==== Dataset records

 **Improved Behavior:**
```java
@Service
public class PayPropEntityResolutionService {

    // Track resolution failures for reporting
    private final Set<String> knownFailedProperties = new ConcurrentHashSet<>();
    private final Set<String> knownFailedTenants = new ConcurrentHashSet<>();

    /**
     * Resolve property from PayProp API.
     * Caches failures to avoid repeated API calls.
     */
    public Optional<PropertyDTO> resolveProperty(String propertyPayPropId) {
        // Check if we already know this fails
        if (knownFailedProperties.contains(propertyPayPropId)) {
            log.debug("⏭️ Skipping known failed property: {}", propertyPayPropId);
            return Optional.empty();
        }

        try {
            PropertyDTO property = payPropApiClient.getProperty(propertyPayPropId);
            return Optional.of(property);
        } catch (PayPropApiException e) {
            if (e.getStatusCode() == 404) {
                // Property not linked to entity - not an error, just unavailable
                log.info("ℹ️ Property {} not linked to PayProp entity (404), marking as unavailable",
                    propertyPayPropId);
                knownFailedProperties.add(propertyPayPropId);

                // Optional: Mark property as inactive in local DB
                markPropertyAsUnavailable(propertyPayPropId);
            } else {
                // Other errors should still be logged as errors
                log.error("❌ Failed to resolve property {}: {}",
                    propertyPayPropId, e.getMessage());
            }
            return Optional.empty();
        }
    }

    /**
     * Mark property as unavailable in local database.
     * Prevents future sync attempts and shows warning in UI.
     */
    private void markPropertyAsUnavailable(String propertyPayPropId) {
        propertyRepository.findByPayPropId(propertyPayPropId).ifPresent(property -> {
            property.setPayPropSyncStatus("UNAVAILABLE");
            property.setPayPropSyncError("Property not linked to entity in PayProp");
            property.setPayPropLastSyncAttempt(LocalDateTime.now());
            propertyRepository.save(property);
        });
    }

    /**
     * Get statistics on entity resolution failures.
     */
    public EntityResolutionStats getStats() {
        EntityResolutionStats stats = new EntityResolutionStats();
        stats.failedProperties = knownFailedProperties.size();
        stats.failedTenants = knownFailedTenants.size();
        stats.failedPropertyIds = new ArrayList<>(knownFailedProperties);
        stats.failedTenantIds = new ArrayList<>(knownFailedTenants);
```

========
==== Dataset records

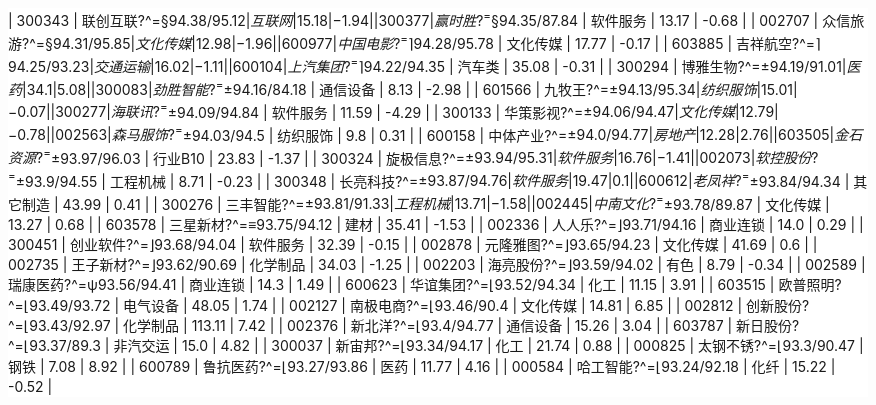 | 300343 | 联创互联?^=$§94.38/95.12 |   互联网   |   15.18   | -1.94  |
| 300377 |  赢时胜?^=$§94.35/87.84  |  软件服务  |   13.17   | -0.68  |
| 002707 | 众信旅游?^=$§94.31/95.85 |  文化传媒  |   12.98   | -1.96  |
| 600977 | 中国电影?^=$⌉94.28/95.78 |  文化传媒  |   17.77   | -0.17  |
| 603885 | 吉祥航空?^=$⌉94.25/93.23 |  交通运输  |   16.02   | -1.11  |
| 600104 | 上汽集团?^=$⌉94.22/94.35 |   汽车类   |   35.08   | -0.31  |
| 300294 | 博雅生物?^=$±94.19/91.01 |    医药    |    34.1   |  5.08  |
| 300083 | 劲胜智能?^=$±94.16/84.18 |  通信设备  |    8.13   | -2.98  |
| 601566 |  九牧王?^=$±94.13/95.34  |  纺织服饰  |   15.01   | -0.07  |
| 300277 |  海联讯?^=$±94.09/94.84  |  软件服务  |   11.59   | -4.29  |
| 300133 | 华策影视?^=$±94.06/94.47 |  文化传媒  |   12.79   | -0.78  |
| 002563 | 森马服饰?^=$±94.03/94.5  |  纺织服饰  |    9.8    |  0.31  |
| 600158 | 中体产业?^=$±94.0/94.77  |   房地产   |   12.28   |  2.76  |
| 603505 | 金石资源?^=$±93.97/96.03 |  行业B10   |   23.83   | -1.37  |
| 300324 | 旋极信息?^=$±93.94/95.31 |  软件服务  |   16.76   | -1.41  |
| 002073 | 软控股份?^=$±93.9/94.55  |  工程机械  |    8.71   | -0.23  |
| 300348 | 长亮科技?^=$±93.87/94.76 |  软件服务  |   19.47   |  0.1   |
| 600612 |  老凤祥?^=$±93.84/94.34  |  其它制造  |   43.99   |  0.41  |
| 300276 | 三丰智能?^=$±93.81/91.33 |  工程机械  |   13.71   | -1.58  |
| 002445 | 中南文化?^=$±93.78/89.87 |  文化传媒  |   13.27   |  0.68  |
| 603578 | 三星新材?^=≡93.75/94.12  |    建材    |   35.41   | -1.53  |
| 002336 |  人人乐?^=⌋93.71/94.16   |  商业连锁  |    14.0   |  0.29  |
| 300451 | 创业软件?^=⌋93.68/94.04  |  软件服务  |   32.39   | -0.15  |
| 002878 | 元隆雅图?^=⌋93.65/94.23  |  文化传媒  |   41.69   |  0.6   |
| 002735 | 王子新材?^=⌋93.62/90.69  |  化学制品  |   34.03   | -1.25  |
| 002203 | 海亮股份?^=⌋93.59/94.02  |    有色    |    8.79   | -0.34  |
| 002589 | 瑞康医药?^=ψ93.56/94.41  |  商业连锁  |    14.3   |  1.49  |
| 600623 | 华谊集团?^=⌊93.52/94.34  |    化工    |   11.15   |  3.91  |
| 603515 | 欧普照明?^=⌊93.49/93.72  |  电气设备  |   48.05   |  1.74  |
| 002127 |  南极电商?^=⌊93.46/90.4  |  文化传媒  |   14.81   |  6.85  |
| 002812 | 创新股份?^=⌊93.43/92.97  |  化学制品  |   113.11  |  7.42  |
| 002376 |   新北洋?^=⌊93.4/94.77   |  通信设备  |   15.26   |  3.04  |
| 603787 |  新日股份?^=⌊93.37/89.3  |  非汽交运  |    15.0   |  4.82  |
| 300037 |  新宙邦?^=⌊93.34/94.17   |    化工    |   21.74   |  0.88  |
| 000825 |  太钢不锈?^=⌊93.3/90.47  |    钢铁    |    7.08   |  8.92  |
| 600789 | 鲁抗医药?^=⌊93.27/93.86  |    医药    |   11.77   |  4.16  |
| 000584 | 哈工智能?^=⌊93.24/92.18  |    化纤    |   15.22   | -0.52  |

========

**Exercise description**
For the string "Optional", tally the lines above that contain it and give only the figure.

**Response to this task**
5